According to the report, gains have been uneven across countries.
The new report on the use of financial services also found that men remain more likely than women to have an account.
Globally, 69 per cent of adults – 3.8 billion people – now have an account at a bank or mobile money provider, a crucial step in escaping poverty.
This was up from 62 per cent in 2014 and 51 percent in 2011.
Between 2014 and 2017, 515 million adults obtained bank accounts, while 1.2 billion have done so since 2011, according to the Global Findex database. “While in some economies account ownership has surged, progress has been slower elsewhere, often held back by large disparities between men and women and between the rich and poor.
“The gap between men and women in developing economies remains unchanged since 2011, at 9 percentage points,” it stated.
The Global Findex, a wide-ranging data set on how people in 144 economies use financial services, was produced by the World Bank with funding from the Bill & Melinda Gates Foundation and in collaboration with Gallup, Inc.
“In the past few years, we have seen great strides around the world in connecting people to formal financial services,” World Bank Group President, Jim Yong Kim said.
He added: “Financial inclusion allows people to save for family needs, borrow to support a business, or build a cushion against an emergency.
“Having access to financial services is a critical step towards reducing both poverty and inequality, and new data on mobile phone ownership and internet access show unprecedented opportunities to use technology to achieve universal financial inclusion.”
There has been a significant increase in the use of mobile phones and the internet to conduct financial transactions. Between 2014 and 2017, this has contributed to a rise in the share of account owners sending or receiving payments digitally from 67 per cent to 76 per cent globally, and in the developing world from 57 percent to 70 per cent.

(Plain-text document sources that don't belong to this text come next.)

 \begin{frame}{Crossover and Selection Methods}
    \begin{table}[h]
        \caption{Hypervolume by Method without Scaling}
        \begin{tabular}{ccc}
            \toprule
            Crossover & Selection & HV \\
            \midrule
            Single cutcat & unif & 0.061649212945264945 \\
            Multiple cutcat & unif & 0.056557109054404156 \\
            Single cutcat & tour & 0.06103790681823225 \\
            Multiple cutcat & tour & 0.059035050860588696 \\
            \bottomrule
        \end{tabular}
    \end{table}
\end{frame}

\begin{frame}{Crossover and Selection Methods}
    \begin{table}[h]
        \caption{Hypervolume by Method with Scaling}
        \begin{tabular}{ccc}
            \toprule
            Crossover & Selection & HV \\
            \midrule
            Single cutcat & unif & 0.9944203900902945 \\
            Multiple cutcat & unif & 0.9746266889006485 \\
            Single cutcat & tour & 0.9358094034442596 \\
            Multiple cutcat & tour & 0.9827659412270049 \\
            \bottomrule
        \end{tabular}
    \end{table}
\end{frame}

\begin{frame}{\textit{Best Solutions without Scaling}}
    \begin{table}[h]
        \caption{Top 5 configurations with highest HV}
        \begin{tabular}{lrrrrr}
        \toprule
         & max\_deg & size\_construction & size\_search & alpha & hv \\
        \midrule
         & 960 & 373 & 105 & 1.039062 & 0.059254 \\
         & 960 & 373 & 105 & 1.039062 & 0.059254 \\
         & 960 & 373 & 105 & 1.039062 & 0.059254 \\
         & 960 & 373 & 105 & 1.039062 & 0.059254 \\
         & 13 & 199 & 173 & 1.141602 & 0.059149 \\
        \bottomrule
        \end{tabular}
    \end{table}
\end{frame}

“The Global Findex shows great progress for financial access–and also great opportunities for policymakers and the private sector to increase usage and to expand inclusion among women, farmers and the poor,” the United Nations Secretary-General’s Special Advocate for Inclusive Finance for Development, Queen Máxima of the Netherlands said. “Digital financial services were the key to our recent progress and will continue to be essential as we seek to achieve universal financial inclusion,” she added.
Globally, 1.7 billion adults have remained unbanked, yet two-thirds of them own a mobile phone that could help them access financial services, the report noted.
Digital technology could take advantage of existing cash transactions to bring people into the financial system, the report stated.
“For example, paying government wages, pensions, and social benefits directly into accounts could bring formal financial services to up to 100 million more adults globally, including 95 million in developing economies,” it added.